We published 2,209,429 authentications per second in March. Our current production number is 1,667,875. That looks like a 24% regression. It isn't. This is the full accounting.
Two numbers, two configurations
The 2.2M number was real. It was measured on Graviton4 metal with 96 workers running the full H33 pipeline: BFV fully homomorphic encryption, batch Dilithium signing, and ZKP verification. But the cache layer was a raw DashMap — a concurrent hash map with no admission control, no instrumentation, no telemetry, no pattern detection. That configuration does not ship to customers.
The 1,667,875 number is also real. Same hardware. Same pipeline. But the cache layer is the full production CacheeEngine: CacheeLFU admission sketch (Count-Min Sketch with width-partitioned multi-tenant support), atomic statistics collectors, lock-free histograms, and a sampled pattern detector.
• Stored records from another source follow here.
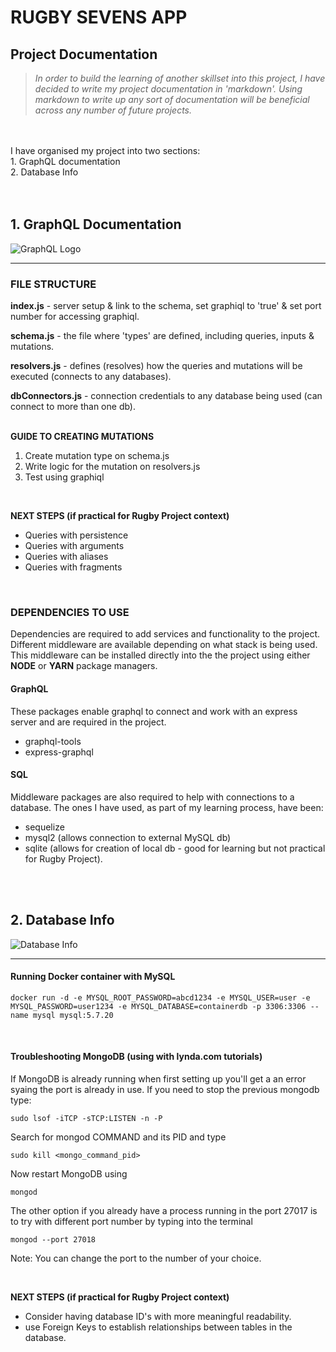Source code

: # **RUGBY SEVENS APP**
## **Project Documentation** 

> *In order to build the learning of another skillset into this project, I have decided to write my project documentation in 'markdown'. Using markdown to write up any sort of documentation will be beneficial across any number of future projects.*

<br>
<br>
I have organised my project into two sections:<br>
1. GraphQL documentation <br>
2. Database Info<br>

<br>
<br>

## **1. GraphQL Documentation**  
![GraphQL Logo](https://marmelab.com/images/blog/graphql/logo.png)

---


### **FILE STRUCTURE**
**index.js** - server setup & link to the schema, set graphiql to 'true' & set port number for accessing graphiql.

**schema.js** - the file where 'types' are defined, including queries, inputs & mutations. 

**resolvers.js** - defines (resolves) how the queries and mutations will be executed (connects to any databases).

**dbConnectors.js** - connection credentials to any database being used (can connect to more than one db).
<br>
<br>

**GUIDE TO CREATING MUTATIONS**
1. Create mutation type on schema.js
2. Write logic for the mutation on resolvers.js
3. Test using graphiql

<br>

**NEXT STEPS (if practical for Rugby Project context)**
* Queries with persistence
* Queries with arguments
* Queries with aliases
* Queries with fragments

<br>

### **DEPENDENCIES TO USE**
Dependencies are required to add services and functionality to the project. Different middleware are available depending on what stack is being used. This middleware can be installed directly into the the project using either **NODE** or **YARN** package managers.

#### GraphQL
These packages enable graphql to connect and work with an express server and are required in the project.

* graphql-tools
* express-graphql

#### SQL
Middleware packages are also required to help with connections to a database. The ones I have used, as part of my learning process, have been:
* sequelize
* mysql2 (allows connection to external MySQL db)
* sqlite (allows for creation of local db - good for learning but not practical for Rugby Project).



<br>
<br>

## **2. Database Info**  
![Database Info](https://encrypted-tbn0.gstatic.com/images?q=tbn:ANd9GcRYgH1A-ut7wS_PB3NVnNdR42b_TjelZSsEZbgArZdWZ9r5_gmw)

---

#### Running Docker container with MySQL
```
docker run -d -e MYSQL_ROOT_PASSWORD=abcd1234 -e MYSQL_USER=user -e MYSQL_PASSWORD=user1234 -e MYSQL_DATABASE=containerdb -p 3306:3306 --name mysql mysql:5.7.20
```
<br>

#### Troubleshooting MongoDB (using with lynda.com tutorials)
If MongoDB is already running when first setting up you'll get a an error syaing the port is already in use. If you need to stop the previous mongodb type:
```
sudo lsof -iTCP -sTCP:LISTEN -n -P
```
Search for mongod COMMAND and its PID and type
```
sudo kill <mongo_command_pid>
```
Now restart MongoDB using
```
mongod
```
The other option if you already have a process running in the port 27017 is to try with different port number by typing into the terminal
```
mongod --port 27018
```
Note: You can change the port to the number of your choice.

<br>

**NEXT STEPS (if practical for Rugby Project context)**

* Consider having database ID's with more meaningful readability.
* use Foreign Keys to establish relationships between tables in the database.

<br>
<br>
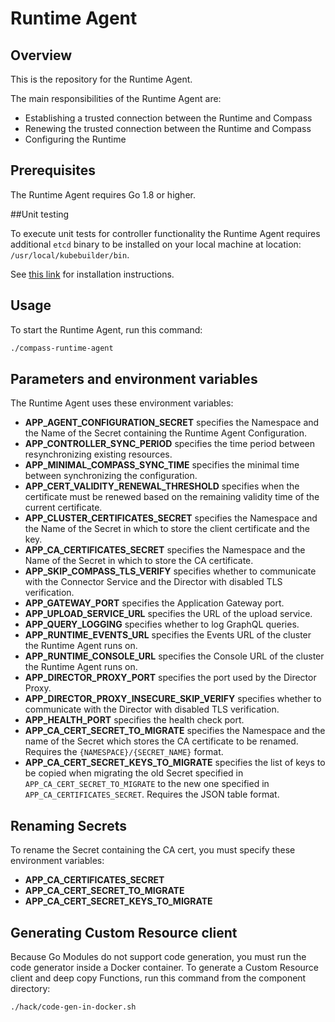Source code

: # Runtime Agent

## Overview

This is the repository for the Runtime Agent.

The main responsibilities of the Runtime Agent are:
- Establishing a trusted connection between the Runtime and Compass
- Renewing the trusted connection between the Runtime and Compass
- Configuring the Runtime


## Prerequisites

The Runtime Agent requires Go 1.8 or higher.

##Unit testing

To execute unit tests for controller functionality the Runtime Agent requires additional `etcd` binary to be installed on your local machine at location: `/usr/local/kubebuilder/bin`.

See [this link](https://book.kubebuilder.io/reference/envtest.html) for installation instructions.

## Usage

To start the Runtime Agent, run this command:

```bash
./compass-runtime-agent
```

## Parameters and environment variables

The Runtime Agent uses these environment variables:
- **APP_AGENT_CONFIGURATION_SECRET** specifies the Namespace and the Name of the Secret containing the Runtime Agent Configuration.
- **APP_CONTROLLER_SYNC_PERIOD** specifies the time period between resynchronizing existing resources.
- **APP_MINIMAL_COMPASS_SYNC_TIME** specifies the minimal time between synchronizing the configuration.
- **APP_CERT_VALIDITY_RENEWAL_THRESHOLD** specifies when the certificate must be renewed based on the remaining validity time of the current certificate.
- **APP_CLUSTER_CERTIFICATES_SECRET** specifies the Namespace and the Name of the Secret in which to store the client certificate and the key.
- **APP_CA_CERTIFICATES_SECRET** specifies the Namespace and the Name of the Secret in which to store the CA certificate.
- **APP_SKIP_COMPASS_TLS_VERIFY** specifies whether to communicate with the Connector Service and the Director with disabled TLS verification.
- **APP_GATEWAY_PORT** specifies the Application Gateway port.
- **APP_UPLOAD_SERVICE_URL** specifies the URL of the upload service.
- **APP_QUERY_LOGGING** specifies whether to log GraphQL queries.
- **APP_RUNTIME_EVENTS_URL** specifies the Events URL of the cluster the Runtime Agent runs on.
- **APP_RUNTIME_CONSOLE_URL** specifies the Console URL of the cluster the Runtime Agent runs on.
- **APP_DIRECTOR_PROXY_PORT** specifies the port used by the Director Proxy.
- **APP_DIRECTOR_PROXY_INSECURE_SKIP_VERIFY** specifies whether to communicate with the Director with disabled TLS verification.
- **APP_HEALTH_PORT** specifies the health check port.
- **APP_CA_CERT_SECRET_TO_MIGRATE** specifies the Namespace and the name of the Secret which stores the CA certificate to be renamed. Requires the `{NAMESPACE}/{SECRET_NAME}` format. 
- **APP_CA_CERT_SECRET_KEYS_TO_MIGRATE** specifies the list of keys to be copied when migrating the old Secret specified in `APP_CA_CERT_SECRET_TO_MIGRATE` to the new one specified in `APP_CA_CERTIFICATES_SECRET`. Requires the JSON table format.

## Renaming Secrets

To rename the Secret containing the CA cert, you must specify these environment variables:
- **APP_CA_CERTIFICATES_SECRET**
- **APP_CA_CERT_SECRET_TO_MIGRATE**
- **APP_CA_CERT_SECRET_KEYS_TO_MIGRATE**

## Generating Custom Resource client

Because Go Modules do not support code generation, you must run the code generator inside a Docker container.
To generate a Custom Resource client and deep copy Functions, run this command from the component directory:

```bash
./hack/code-gen-in-docker.sh
```
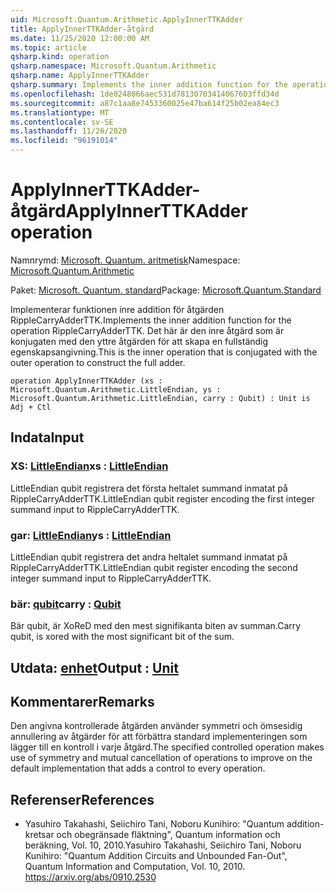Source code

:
 ```yaml
---
uid: Microsoft.Quantum.Arithmetic.ApplyInnerTTKAdder
title: ApplyInnerTTKAdder-åtgärd
ms.date: 11/25/2020 12:00:00 AM
ms.topic: article
qsharp.kind: operation
qsharp.namespace: Microsoft.Quantum.Arithmetic
qsharp.name: ApplyInnerTTKAdder
qsharp.summary: Implements the inner addition function for the operation RippleCarryAdderTTK. This is the inner operation that is conjugated with the outer operation to construct the full adder.
ms.openlocfilehash: 1de0248066aec531d78130703414067603ffd34d
ms.sourcegitcommit: a87c1aa8e7453360025e47ba614f25b02ea84ec3
ms.translationtype: MT
ms.contentlocale: sv-SE
ms.lasthandoff: 11/26/2020
ms.locfileid: "96191014"
---
```

# <a name="applyinnerttkadder-operation"></a><span data-ttu-id="df353-102">ApplyInnerTTKAdder-åtgärd</span><span class="sxs-lookup"><span data-stu-id="df353-102">ApplyInnerTTKAdder operation</span></span>

<span data-ttu-id="df353-103">Namnrymd: [Microsoft. Quantum. aritmetisk](xref:Microsoft.Quantum.Arithmetic)</span><span class="sxs-lookup"><span data-stu-id="df353-103">Namespace: [Microsoft.Quantum.Arithmetic](xref:Microsoft.Quantum.Arithmetic)</span></span>

<span data-ttu-id="df353-104">Paket: [Microsoft. Quantum. standard](https://nuget.org/packages/Microsoft.Quantum.Standard)</span><span class="sxs-lookup"><span data-stu-id="df353-104">Package: [Microsoft.Quantum.Standard](https://nuget.org/packages/Microsoft.Quantum.Standard)</span></span>


<span data-ttu-id="df353-105">Implementerar funktionen inre addition för åtgärden RippleCarryAdderTTK.</span><span class="sxs-lookup"><span data-stu-id="df353-105">Implements the inner addition function for the operation RippleCarryAdderTTK.</span></span> <span data-ttu-id="df353-106">Det här är den inre åtgärd som är konjugaten med den yttre åtgärden för att skapa en fullständig egenskapsangivning.</span><span class="sxs-lookup"><span data-stu-id="df353-106">This is the inner operation that is conjugated with the outer operation to construct the full adder.</span></span>

```qsharp
operation ApplyInnerTTKAdder (xs : Microsoft.Quantum.Arithmetic.LittleEndian, ys : Microsoft.Quantum.Arithmetic.LittleEndian, carry : Qubit) : Unit is Adj + Ctl
```


## <a name="input"></a><span data-ttu-id="df353-107">Indata</span><span class="sxs-lookup"><span data-stu-id="df353-107">Input</span></span>

### <a name="xs--littleendian"></a><span data-ttu-id="df353-108">XS: [LittleEndian](xref:Microsoft.Quantum.Arithmetic.LittleEndian)</span><span class="sxs-lookup"><span data-stu-id="df353-108">xs : [LittleEndian](xref:Microsoft.Quantum.Arithmetic.LittleEndian)</span></span>

<span data-ttu-id="df353-109">LittleEndian qubit registrera det första heltalet summand inmatat på RippleCarryAdderTTK.</span><span class="sxs-lookup"><span data-stu-id="df353-109">LittleEndian qubit register encoding the first integer summand input to RippleCarryAdderTTK.</span></span>


### <a name="ys--littleendian"></a><span data-ttu-id="df353-110">gar: [LittleEndian](xref:Microsoft.Quantum.Arithmetic.LittleEndian)</span><span class="sxs-lookup"><span data-stu-id="df353-110">ys : [LittleEndian](xref:Microsoft.Quantum.Arithmetic.LittleEndian)</span></span>

<span data-ttu-id="df353-111">LittleEndian qubit registrera det andra heltalet summand inmatat på RippleCarryAdderTTK.</span><span class="sxs-lookup"><span data-stu-id="df353-111">LittleEndian qubit register encoding the second integer summand input to RippleCarryAdderTTK.</span></span>


### <a name="carry--qubit"></a><span data-ttu-id="df353-112">bär: [qubit](xref:microsoft.quantum.lang-ref.qubit)</span><span class="sxs-lookup"><span data-stu-id="df353-112">carry : [Qubit](xref:microsoft.quantum.lang-ref.qubit)</span></span>

<span data-ttu-id="df353-113">Bär qubit, är XoReD med den mest signifikanta biten av summan.</span><span class="sxs-lookup"><span data-stu-id="df353-113">Carry qubit, is xored with the most significant bit of the sum.</span></span>



## <a name="output--unit"></a><span data-ttu-id="df353-114">Utdata: [enhet](xref:microsoft.quantum.lang-ref.unit)</span><span class="sxs-lookup"><span data-stu-id="df353-114">Output : [Unit](xref:microsoft.quantum.lang-ref.unit)</span></span>



## <a name="remarks"></a><span data-ttu-id="df353-115">Kommentarer</span><span class="sxs-lookup"><span data-stu-id="df353-115">Remarks</span></span>

<span data-ttu-id="df353-116">Den angivna kontrollerade åtgärden använder symmetri och ömsesidig annullering av åtgärder för att förbättra standard implementeringen som lägger till en kontroll i varje åtgärd.</span><span class="sxs-lookup"><span data-stu-id="df353-116">The specified controlled operation makes use of symmetry and mutual cancellation of operations to improve on the default implementation that adds a control to every operation.</span></span>

## <a name="references"></a><span data-ttu-id="df353-117">Referenser</span><span class="sxs-lookup"><span data-stu-id="df353-117">References</span></span>

- <span data-ttu-id="df353-118">Yasuhiro Takahashi, Seiichiro Tani, Noboru Kunihiro: "Quantum addition-kretsar och obegränsade fläktning", Quantum information och beräkning, Vol. 10, 2010.</span><span class="sxs-lookup"><span data-stu-id="df353-118">Yasuhiro Takahashi, Seiichiro Tani, Noboru Kunihiro: "Quantum Addition Circuits and Unbounded Fan-Out", Quantum Information and Computation, Vol. 10, 2010.</span></span>
  https://arxiv.org/abs/0910.2530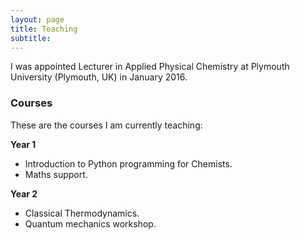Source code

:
 ```yaml
---
layout: page
title: Teaching
subtitle:
---
```


I was appointed Lecturer in Applied Physical Chemistry at Plymouth University (Plymouth, UK) in January 2016.

### Courses

These are the courses I am currently teaching:

**Year 1**

* Introduction to Python programming for Chemists.
* Maths support.

**Year 2**

* Classical Thermodynamics.
* Quantum mechanics workshop.
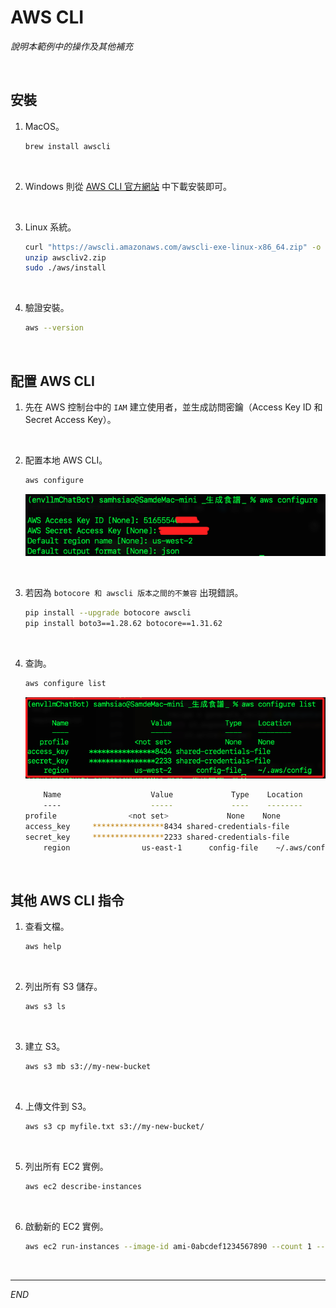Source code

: # AWS CLI

_說明本範例中的操作及其他補充_

<br>

## 安裝

1. MacOS。

    ```bash
    brew install awscli
    ```

<br>

2. Windows 則從 [AWS CLI 官方網站](https://aws.amazon.com/tw/cli/) 中下載安裝即可。

<br>

3. Linux 系統。

    ```bash
    curl "https://awscli.amazonaws.com/awscli-exe-linux-x86_64.zip" -o "awscliv2.zip"
    unzip awscliv2.zip
    sudo ./aws/install
    ```

<br>

4. 驗證安裝。

    ```bash
    aws --version
    ```

<br>

## 配置 AWS CLI

1. 先在 AWS 控制台中的 `IAM` 建立使用者，並生成訪問密鑰（Access Key ID 和 Secret Access Key）。

<br>

2. 配置本地 AWS CLI。

    ```bash
    aws configure
    ```

    ![](images/img_10.png)

<br>

3. 若因為 `botocore 和 awscli 版本之間的不兼容` 出現錯誤。

    ```bash
    pip install --upgrade botocore awscli
    pip install boto3==1.28.62 botocore==1.31.62
    ```

<br>

4. 查詢。

    ```bash
    aws configure list
    ```

    ![](images/img_11.png)

    ```bash
        Name                    Value             Type    Location
        ----                    -----             ----    --------
    profile                <not set>             None    None
    access_key     ****************8434 shared-credentials-file    
    secret_key     ****************2233 shared-credentials-file    
        region                us-east-1      config-file    ~/.aws/config
    ```

<br>

## 其他 AWS CLI 指令

1. 查看文檔。

    ```bash
    aws help
    ```

<br>

2. 列出所有 S3 儲存。

    ```bash
    aws s3 ls
    ```

<br>

3. 建立 S3。

    ```bash
    aws s3 mb s3://my-new-bucket
    ```

<br>

4. 上傳文件到 S3。

    ```bash
    aws s3 cp myfile.txt s3://my-new-bucket/
    ```

<br>

5. 列出所有 EC2 實例。

    ```bash
    aws ec2 describe-instances
    ```

<br>

6. 啟動新的 EC2 實例。

    ```bash
    aws ec2 run-instances --image-id ami-0abcdef1234567890 --count 1 --instance-type t2.micro --key-name MyKeyPair --security-group-ids sg-12345678 --subnet-id subnet-12345678
    ```

<br>

___

_END_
That is the configuration customers actually run.
The difference between the two is 2.37%. That's CacheeEngine's overhead.
The math
| Build | Configuration | Auth/sec |
|---|---|---|
| v10 (Feb) | Raw DashMap, no cache engine | 2,172,518 |
| v11 (Mar) | Raw DashMap, no cache engine | 2,209,429 |
| Apr 11 | Raw DashMap baseline (same metal) | 1,708,400 |
| Apr 11 | Full production CacheeEngine | 1,667,875 |
Two things are visible in this table. First, the CacheeEngine overhead: 1,708,400 raw vs 1,667,875 with full cache = 2.37% cost. That's effectively free. Second, there's a separate 21% drop in the raw DashMap baseline itself — Feb/Mar raw was 2.2M, April raw was 1.7M on the same instance type. That has nothing to do with the cache layer.
How we got from 184K to 1,667,875
CacheeEngine's first integration did not produce a 2.37% overhead. It produced a 9.3x regression. 1.7M raw dropped to 184K with the cache layer enabled. Three contended write locks in the instrumentation code serialized the entire hot path at 96 workers.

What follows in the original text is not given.